Antoine fut un courant d'air qui balaya bien des habitudes poussiéreuses du théâtre embourgeoisé du XIXe siècle. Point d'étonnement, donc, si l'oncle Sarcey fut son plus fidèle opposant. Le Théâtre-libre imposa une nouvelle manière de penser la dramaturgie, la mise en scène, une nouvelle façon de jouer. Son succès - non pas financier, et la fin de l'entreprise est à ce propos pathétiquement significative - est indéniable. Preuve en est que les refusés de la veille devinrent progressivement les officiels du lendemain et que nombre des comédiens d'Antoine furent débauchés du Théâtre-libre pour faire carrière sur de plus hautaines scènes. Car c'était une bonne école de comédie et on pourrait presque avancer que le Théâtre de l'OEuvre en est sorti, en la personne d'Aurélien Lugné-Poe qui débuta réellement chez Antoine. Ce dernier ne rendit d'ailleurs pas aux symbolistes leur hostilité quand ils décidèrent de créer leur propre entreprise théâtrale ; ainsi peut-on lire à la date du 17 janvier 1891 :
"Un comité de poètes s'est formé pour créer un Théâtre d'art qui donnera bientôt, à la salle Montparnasse, des pièces de Pierre Quillard, Rachilde et Stéphane Mallarmé. C'est fort bien, car le Théâtre-libre ne suffit plus, d'autres groupements deviennent nécessaires pour jouer certaines oeuvres que nous ne pouvons pas réaliser chez nous. Je n'y vois pas une concurrence, mais un complément dans l'évolution qui s'accélère."

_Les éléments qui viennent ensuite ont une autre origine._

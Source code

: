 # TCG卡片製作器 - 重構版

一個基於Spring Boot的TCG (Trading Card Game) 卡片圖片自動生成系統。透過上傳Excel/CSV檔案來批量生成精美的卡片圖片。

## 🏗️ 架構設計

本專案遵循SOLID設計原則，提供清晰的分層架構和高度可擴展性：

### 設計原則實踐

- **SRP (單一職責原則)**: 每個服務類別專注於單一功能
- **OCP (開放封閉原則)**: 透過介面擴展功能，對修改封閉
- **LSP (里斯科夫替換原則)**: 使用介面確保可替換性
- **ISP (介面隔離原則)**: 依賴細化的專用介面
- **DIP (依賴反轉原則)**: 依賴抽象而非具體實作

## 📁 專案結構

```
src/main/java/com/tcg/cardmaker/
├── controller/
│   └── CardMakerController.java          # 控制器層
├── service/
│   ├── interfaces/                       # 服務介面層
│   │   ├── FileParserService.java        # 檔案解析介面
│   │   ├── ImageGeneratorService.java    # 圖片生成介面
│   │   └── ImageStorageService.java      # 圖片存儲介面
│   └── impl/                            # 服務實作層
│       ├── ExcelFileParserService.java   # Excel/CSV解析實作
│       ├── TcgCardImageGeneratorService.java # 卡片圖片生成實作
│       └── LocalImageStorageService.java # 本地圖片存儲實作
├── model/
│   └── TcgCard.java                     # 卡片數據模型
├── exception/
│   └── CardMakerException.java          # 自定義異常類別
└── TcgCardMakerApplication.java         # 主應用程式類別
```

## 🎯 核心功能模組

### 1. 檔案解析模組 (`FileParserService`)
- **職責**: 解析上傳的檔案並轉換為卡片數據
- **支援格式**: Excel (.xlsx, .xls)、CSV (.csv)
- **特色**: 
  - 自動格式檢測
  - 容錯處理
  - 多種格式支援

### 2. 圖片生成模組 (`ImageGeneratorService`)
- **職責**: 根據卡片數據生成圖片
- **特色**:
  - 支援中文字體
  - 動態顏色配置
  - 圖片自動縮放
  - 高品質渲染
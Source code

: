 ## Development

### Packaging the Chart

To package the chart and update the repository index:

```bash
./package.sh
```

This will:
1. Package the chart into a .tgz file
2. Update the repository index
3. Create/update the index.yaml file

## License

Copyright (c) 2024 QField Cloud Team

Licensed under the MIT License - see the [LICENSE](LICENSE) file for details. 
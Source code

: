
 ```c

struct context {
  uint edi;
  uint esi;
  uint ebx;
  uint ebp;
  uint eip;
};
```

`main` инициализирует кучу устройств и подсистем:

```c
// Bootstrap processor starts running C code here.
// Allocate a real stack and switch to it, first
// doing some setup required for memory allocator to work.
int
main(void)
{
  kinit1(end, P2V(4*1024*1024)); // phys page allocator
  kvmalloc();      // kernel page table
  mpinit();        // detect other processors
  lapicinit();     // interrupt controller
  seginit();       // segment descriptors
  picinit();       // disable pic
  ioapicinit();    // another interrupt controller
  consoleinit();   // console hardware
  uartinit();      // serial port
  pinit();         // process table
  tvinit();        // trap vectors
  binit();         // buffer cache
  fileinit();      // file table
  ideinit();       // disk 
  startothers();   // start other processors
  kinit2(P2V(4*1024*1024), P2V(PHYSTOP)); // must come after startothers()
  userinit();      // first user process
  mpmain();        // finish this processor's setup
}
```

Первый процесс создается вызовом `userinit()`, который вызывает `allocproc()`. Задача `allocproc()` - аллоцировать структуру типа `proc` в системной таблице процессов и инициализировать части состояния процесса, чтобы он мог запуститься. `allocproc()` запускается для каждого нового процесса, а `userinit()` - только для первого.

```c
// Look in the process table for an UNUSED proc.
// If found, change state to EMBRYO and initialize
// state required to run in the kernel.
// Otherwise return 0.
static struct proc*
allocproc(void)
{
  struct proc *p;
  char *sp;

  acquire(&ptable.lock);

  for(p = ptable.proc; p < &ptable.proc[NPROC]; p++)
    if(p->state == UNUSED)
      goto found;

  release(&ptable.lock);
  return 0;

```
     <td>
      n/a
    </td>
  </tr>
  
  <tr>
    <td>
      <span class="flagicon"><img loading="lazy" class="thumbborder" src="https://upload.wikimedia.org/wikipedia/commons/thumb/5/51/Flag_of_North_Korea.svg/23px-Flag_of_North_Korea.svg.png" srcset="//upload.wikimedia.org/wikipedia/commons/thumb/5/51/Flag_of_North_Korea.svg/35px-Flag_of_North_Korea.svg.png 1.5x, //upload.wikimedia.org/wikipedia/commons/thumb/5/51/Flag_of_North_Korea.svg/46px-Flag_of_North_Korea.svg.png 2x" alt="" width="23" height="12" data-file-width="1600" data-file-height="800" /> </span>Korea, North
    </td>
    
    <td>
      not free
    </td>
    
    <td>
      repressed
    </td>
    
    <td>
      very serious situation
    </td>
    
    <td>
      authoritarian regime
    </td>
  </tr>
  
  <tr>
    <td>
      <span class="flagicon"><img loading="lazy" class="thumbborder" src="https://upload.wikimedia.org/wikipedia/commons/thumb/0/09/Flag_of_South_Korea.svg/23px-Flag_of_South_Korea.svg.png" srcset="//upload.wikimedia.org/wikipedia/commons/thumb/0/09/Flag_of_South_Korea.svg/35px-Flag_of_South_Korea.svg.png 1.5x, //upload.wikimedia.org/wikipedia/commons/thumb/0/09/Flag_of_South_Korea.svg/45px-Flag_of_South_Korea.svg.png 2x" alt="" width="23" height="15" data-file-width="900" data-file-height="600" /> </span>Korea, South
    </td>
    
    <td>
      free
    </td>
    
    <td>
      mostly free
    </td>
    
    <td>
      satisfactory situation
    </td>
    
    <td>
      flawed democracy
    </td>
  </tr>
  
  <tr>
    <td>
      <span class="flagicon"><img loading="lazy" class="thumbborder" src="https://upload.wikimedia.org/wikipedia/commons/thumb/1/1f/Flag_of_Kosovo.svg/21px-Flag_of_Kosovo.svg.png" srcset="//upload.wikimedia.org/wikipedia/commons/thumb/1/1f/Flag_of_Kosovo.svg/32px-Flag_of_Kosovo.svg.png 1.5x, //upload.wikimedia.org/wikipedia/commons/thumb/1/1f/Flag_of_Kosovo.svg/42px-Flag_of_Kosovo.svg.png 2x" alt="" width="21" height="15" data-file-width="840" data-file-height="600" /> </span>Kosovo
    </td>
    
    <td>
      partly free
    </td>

Antoine se trompa souvent, certes, en ne jouant pas La Dame à la Faulx de son ami Saint-Pol-Roux notamment, mais on ne peut lui enlever ceci, que la postérité doit retenir : il vivait le théâtre et il en fut un dévoué serviteur.
"Mes souvenirs" sur le Théâtre-libre retrace les huit années d'existence de cette aventure. Le livre se présente sous la forme d'un journal que l'auteur a complété pour la première édition chez Fayard (1921) ; il y a parfois des erreurs de dates, des confusions, que corrigent les annotations fort utiles et savantes de Patrick Besnier. Les notes contribuent, en outre, à nous rendre plus familières les coulisses de la fin-de-siècle théâtrale, et la première d'entre elles (p. 27) - gloire à Patrick Besnier pour cette information nouvelle ! - me donna la probable réponse à une question improbable que je me posais depuis quelques mois : que diable faisait donc Paul Roux, futur Saint-Pol-Roux, à l'inauguration du monument funéraire de Duranty, fin avril 1887 ? Eh bien, figurez-vous qu'il appartenait simplement à un groupe montmartrois d'alors, La Butte, où fréquentèrent aussi Randon-Rictus, Aurier, Ajalbert, Alexis, etc.
ANTOINE, "Mes souvenirs" sur le Théâtre-libre, édition établie et annotée par Patrick Besnier, DU LEROT, éditeur, Tusson, Charente - 272 p. (35 €).